Saturday, December 13, 2008

For writers, times sure are a-changing

For writers, times sure are a-changing ... so fast, you're running flat-out to keep up!

Have you ever gone to Google and hit the engine with the parameter, "free fiction" ...?

I just did, from pure curiosity, and the Big G spat back 20,100,000 results. Now, let's say 99% of those results are gibberish -- it keyed on the word "free," or the word "fiction," but not a combination of both; and then it returned all the pages where the words "free" and "fiction" were used in any context whatever, such as a work of journalism talking about the free market, and a bio of Wilbur Smith, talking about the decades over which he's crafted some of the best fiction in the English language. So, figure 99% of the results are utter piffle.

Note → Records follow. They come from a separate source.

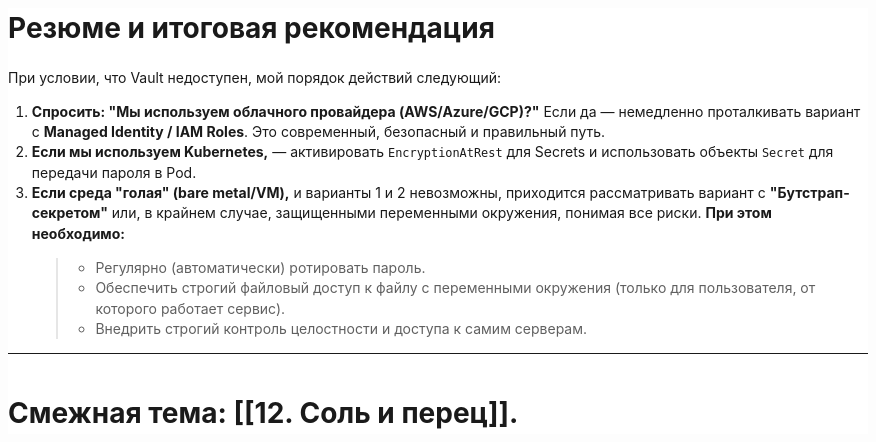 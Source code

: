 
# Резюме и итоговая рекомендация

При условии, что Vault недоступен, мой порядок действий следующий:

1. **Спросить: "Мы используем облачного провайдера (AWS/Azure/GCP)?"** Если да — немедленно проталкивать вариант с **Managed Identity / IAM Roles**. Это современный, безопасный и правильный путь.
2. **Если мы используем Kubernetes,** — активировать `EncryptionAtRest` для Secrets и использовать объекты `Secret` для передачи пароля в Pod.
3. **Если среда "голая" (bare metal/VM),** и варианты 1 и 2 невозможны, приходится рассматривать вариант с **"Бутстрап-секретом"** или, в крайнем случае, защищенными переменными окружения, понимая все риски. 
   **При этом необходимо:**
    >- Регулярно (автоматически) ротировать пароль.
    >- Обеспечить строгий файловый доступ к файлу с переменными окружения (только для пользователя, от которого работает сервис).
    >- Внедрить строгий контроль целостности и доступа к самим серверам.

---

# Смежная тема: [[12. Соль и перец]]. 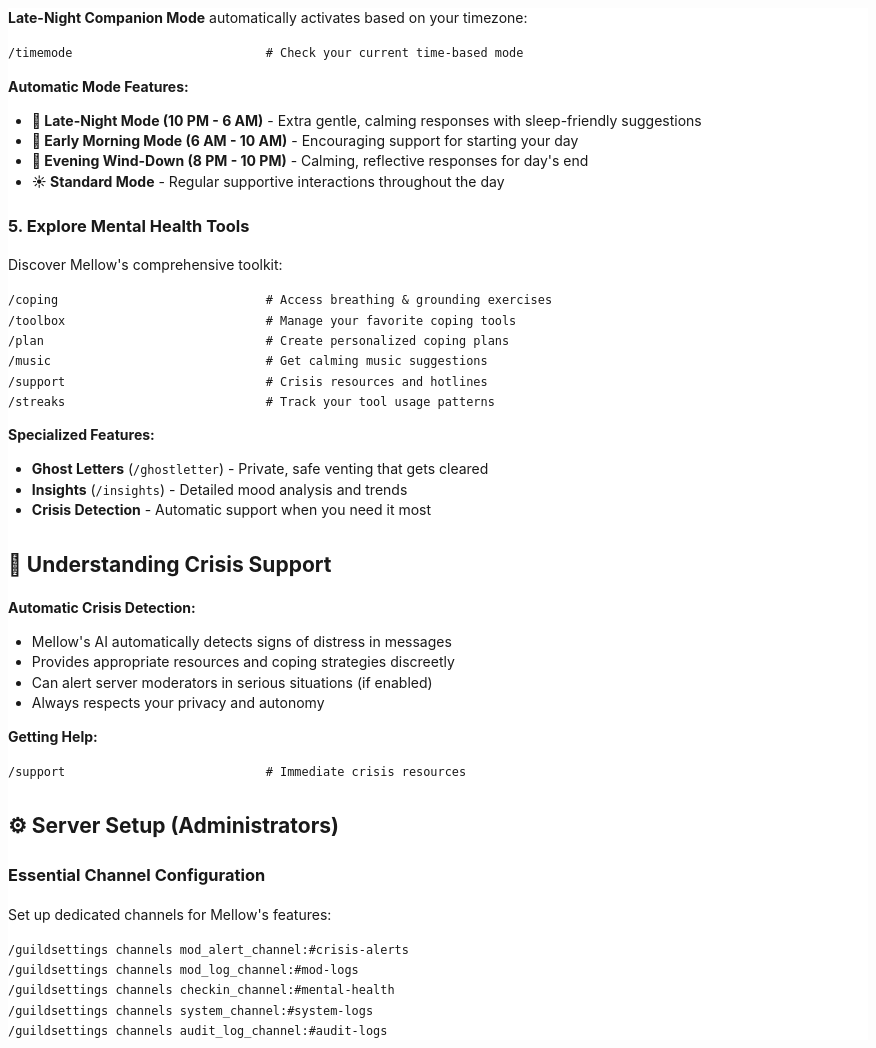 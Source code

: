 **Late-Night Companion Mode** automatically activates based on your timezone:

```
/timemode                           # Check your current time-based mode
```

**Automatic Mode Features:**

-   **🌙 Late-Night Mode (10 PM - 6 AM)** - Extra gentle, calming responses with sleep-friendly suggestions
-   **🌅 Early Morning Mode (6 AM - 10 AM)** - Encouraging support for starting your day
-   **🌆 Evening Wind-Down (8 PM - 10 PM)** - Calming, reflective responses for day's end
-   **☀️ Standard Mode** - Regular supportive interactions throughout the day

### 5. Explore Mental Health Tools

Discover Mellow's comprehensive toolkit:

```
/coping                             # Access breathing & grounding exercises
/toolbox                            # Manage your favorite coping tools
/plan                               # Create personalized coping plans
/music                              # Get calming music suggestions
/support                            # Crisis resources and hotlines
/streaks                            # Track your tool usage patterns
```

**Specialized Features:**

-   **Ghost Letters** (`/ghostletter`) - Private, safe venting that gets cleared
-   **Insights** (`/insights`) - Detailed mood analysis and trends
-   **Crisis Detection** - Automatic support when you need it most

## 🏥 Understanding Crisis Support

**Automatic Crisis Detection:**

-   Mellow's AI automatically detects signs of distress in messages
-   Provides appropriate resources and coping strategies discreetly
-   Can alert server moderators in serious situations (if enabled)
-   Always respects your privacy and autonomy

**Getting Help:**

```
/support                            # Immediate crisis resources
```

## ⚙️ Server Setup (Administrators)

### Essential Channel Configuration

Set up dedicated channels for Mellow's features:

```
/guildsettings channels mod_alert_channel:#crisis-alerts
/guildsettings channels mod_log_channel:#mod-logs
/guildsettings channels checkin_channel:#mental-health
/guildsettings channels system_channel:#system-logs
/guildsettings channels audit_log_channel:#audit-logs
```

So, shift the decimal point two places over to the left. That leaves 201,000 sites where the words "free fiction" conspire to make an actual result.

And on this overcast, drizzly Saturday morning, Keegan is wondering how many publishers have performed this search?! (Get thee to a high place, guys. Or a distillery.)

A little while ago I was trawling around, looking at news and views of indie publishers like Edge SF, Dragonmoon, Yard Dog, and so forth -- all busy little publishing houses in North America which, until the onset of the recession, were doing fine. At this point there are self-confessed "cash flow problems," and some such houses are actually asking readers of their newsletters if they would be so kind as to actually buy something.

I was talking about The Big Crunch, sometime in the last week ... and it's coming. The Christmas sales are on one hand electrifying, and on the other, horrifying. I'm delighted to be able to buy a $40 book for $8.50 ... but I shudder to imagine the mechanism it took to put this book under my Christmas tree at that price.

Every time you and I pick up a bargain like that, some publisher got a bloody nose. And the poor schmuck who wrote the book won't be selling another one any time soon! Sales like these are not good news -- much though they might seem like it to the frazzled Christmas shopper who's vibrating slightly from the caffeine and sugar taken aboard at Hudson's, and popping ibuprofen for the impending headache inspired by the noise and chemical overload of battling shoulder-to-shoulder with a couple of hundred thousand of our fellow human beings at the mall.

How the retail slump is hitting the POD market is another question -- nobody's saying much at this time. Sales are down everywhere, be it cars, plane tickets or bubble gum. Luxury goods are always a difficult proposition, and POD books certainly qualify as luxury goods.

They're expensive, and there's no way to make them much less so. Most of us thought that ebooks would have been the budget-price alternative, but there's surprisingly strong resistance to ebooks, even now, and there's something else, another factor, in play. If you're the person who, a few months ago, was looking to pay $5 - $10 for a book, and considering ebooks as an affordable alternative to the real thing ... chances are, you're in the zone where, now, you're guarding your last ten bucks with your life.

In the new year, I'm going to be playing around with lots of marketing ideas, and with any luck I'll have good things to report here. At the very least, it's very hard to have an argument with freebies ... the ultimate freebie being the digital novel!

And the realm of free fiction is massive and growing more so by the minute. If you're interested ... and/or want something to read and desperately need to keep next week's lunch money or bus fares intact! ... try this: http://www.freeonlinereading.com/links.htm

The Internet is the ultimate equalizer. Ten years ago, it put the ability into everyone's hands to reach the global market. Today, goods and services are so plentiful and available, we're drowning in them. The net effect is that "things" don't have the intrinsic value they once did -- and that's not necessarily a bad thing. Scarcity makes things valuable. Solid platinum ingots ... diamonds the size of pigeons' eggs ... the Silence Dogood letters ... the weirdstone of Brisingamen. If these things turned up on Amazon or eBay for $1, because they were so plentiful, their intrinsic value could be said to be -- a buck.

And this is what's happening to fiction. There's billions of words being written and published online, and the actual value of any particular body of fiction ain't high. The globalization and supply process started slowly, and as the Internet gets infinitely more vast every day, the process will get progressively faster. The trick is to see what's happening, recognize the process, and find a way to "go with the flow," or "bend before the gale," as the Chinese philosophers would say.

Hey, I'm bending, I'm bending! And I'll tell you this: 2009 is going to be interesting.